## WORK ORDER
Each line of the records below that holds "contests" should be copied out.

## EXERCISE MATERIALS
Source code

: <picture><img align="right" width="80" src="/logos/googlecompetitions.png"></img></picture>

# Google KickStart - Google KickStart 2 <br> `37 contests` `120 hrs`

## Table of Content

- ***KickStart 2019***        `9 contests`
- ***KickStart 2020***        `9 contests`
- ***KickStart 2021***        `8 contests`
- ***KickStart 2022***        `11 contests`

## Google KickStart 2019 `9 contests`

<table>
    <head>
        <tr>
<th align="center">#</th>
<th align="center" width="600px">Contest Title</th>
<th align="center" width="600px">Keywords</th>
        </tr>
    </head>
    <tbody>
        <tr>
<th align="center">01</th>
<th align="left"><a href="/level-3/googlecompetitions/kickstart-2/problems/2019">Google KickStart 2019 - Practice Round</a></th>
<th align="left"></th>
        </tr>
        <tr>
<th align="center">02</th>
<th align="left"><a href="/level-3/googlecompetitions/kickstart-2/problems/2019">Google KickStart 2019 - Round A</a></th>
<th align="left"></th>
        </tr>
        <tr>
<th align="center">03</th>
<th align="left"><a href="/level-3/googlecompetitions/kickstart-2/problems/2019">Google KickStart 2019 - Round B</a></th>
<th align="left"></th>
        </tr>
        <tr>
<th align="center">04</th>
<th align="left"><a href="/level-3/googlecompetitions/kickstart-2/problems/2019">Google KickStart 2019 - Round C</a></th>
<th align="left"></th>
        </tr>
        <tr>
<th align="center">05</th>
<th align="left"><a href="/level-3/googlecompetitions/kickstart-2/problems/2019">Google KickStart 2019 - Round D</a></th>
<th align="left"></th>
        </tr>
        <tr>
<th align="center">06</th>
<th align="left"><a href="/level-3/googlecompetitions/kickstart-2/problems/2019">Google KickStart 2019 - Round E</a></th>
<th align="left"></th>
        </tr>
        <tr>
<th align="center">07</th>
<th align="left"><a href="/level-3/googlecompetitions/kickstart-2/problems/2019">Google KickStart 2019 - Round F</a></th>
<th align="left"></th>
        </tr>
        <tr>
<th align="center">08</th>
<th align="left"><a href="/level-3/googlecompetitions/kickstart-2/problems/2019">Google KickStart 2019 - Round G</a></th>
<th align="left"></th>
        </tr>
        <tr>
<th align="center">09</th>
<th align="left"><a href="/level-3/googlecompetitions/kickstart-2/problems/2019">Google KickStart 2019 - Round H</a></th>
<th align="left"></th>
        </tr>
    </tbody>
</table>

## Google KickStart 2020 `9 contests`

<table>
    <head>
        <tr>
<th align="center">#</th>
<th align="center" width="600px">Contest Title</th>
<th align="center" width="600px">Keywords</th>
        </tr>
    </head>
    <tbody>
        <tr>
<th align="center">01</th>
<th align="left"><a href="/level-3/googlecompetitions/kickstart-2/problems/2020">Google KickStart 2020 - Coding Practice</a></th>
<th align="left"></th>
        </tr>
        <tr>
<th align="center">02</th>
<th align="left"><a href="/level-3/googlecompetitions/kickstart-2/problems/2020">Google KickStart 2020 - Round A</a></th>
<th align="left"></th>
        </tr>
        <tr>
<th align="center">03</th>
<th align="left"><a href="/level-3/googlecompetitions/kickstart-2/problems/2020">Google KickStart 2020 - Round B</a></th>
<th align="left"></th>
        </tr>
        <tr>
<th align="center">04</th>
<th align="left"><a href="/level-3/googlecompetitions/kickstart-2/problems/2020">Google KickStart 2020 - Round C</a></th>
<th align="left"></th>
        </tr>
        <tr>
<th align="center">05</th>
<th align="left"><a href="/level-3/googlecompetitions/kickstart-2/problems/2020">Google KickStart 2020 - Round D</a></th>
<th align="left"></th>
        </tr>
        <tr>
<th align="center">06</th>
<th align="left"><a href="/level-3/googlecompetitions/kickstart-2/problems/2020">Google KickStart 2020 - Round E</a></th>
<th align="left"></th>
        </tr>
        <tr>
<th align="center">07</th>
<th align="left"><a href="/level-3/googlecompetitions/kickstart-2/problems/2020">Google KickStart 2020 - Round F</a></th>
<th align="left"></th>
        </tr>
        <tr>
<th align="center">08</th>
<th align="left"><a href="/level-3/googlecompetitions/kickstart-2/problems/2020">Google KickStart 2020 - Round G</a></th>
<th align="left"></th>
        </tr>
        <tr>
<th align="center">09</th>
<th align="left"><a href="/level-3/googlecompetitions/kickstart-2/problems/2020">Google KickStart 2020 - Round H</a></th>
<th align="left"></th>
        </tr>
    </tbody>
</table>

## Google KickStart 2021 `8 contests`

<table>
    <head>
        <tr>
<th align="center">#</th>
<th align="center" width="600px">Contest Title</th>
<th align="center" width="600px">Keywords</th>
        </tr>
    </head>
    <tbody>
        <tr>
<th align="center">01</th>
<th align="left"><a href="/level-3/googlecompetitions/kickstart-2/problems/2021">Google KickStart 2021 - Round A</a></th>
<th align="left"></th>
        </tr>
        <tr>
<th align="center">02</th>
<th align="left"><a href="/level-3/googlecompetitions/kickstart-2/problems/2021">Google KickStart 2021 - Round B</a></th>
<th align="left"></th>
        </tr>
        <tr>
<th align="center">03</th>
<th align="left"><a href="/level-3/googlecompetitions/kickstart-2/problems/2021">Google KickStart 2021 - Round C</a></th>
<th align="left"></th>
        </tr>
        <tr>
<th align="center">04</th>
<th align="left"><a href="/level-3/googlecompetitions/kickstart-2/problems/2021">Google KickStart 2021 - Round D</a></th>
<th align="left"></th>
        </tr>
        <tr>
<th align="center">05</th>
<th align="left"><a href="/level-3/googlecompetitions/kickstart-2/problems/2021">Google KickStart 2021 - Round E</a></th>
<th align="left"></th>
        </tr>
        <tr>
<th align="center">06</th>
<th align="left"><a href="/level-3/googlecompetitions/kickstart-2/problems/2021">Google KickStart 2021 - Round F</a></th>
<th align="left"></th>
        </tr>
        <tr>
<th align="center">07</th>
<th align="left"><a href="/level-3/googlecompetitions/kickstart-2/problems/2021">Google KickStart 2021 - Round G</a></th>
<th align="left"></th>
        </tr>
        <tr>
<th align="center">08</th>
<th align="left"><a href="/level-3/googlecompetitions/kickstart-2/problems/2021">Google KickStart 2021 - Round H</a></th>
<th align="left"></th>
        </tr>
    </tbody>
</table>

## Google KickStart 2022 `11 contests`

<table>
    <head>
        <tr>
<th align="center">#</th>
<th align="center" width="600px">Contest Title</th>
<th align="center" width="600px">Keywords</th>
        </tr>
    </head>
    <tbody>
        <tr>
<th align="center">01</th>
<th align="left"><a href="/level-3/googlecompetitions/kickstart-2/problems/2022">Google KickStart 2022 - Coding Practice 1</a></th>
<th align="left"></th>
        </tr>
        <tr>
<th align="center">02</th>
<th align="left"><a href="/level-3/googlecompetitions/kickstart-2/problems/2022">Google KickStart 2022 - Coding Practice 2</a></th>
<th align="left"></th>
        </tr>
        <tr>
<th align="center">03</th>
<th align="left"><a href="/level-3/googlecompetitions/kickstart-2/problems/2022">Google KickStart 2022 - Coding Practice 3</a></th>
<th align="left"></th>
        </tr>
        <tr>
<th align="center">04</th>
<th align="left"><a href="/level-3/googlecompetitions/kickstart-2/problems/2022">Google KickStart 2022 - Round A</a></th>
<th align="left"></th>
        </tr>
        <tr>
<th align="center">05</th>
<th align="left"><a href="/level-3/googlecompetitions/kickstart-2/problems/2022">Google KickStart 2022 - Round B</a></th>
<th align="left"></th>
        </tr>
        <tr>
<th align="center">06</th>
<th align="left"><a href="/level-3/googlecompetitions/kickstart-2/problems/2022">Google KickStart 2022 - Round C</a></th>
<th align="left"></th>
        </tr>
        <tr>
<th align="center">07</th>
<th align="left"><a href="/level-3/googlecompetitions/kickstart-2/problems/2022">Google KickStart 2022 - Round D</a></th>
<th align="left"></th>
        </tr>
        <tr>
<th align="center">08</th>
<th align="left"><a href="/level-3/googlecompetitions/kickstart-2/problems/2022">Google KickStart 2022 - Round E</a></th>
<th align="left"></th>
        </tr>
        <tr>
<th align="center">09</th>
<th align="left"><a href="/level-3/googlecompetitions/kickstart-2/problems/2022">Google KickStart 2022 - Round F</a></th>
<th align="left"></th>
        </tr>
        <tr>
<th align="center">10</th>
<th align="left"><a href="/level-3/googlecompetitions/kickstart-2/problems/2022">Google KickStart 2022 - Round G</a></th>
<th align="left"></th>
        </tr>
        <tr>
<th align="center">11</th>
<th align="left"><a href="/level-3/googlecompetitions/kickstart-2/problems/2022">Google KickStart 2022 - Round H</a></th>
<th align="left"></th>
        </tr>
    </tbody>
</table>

## TASK SOLUTION
# Google KickStart - Google KickStart 2 <br> `37 contests` `120 hrs`
- ***KickStart 2019***        `9 contests`
- ***KickStart 2020***        `9 contests`
- ***KickStart 2021***        `8 contests`
- ***KickStart 2022***        `11 contests`
## Google KickStart 2019 `9 contests`
## Google KickStart 2020 `9 contests`
## Google KickStart 2021 `8 contests`
## Google KickStart 2022 `11 contests`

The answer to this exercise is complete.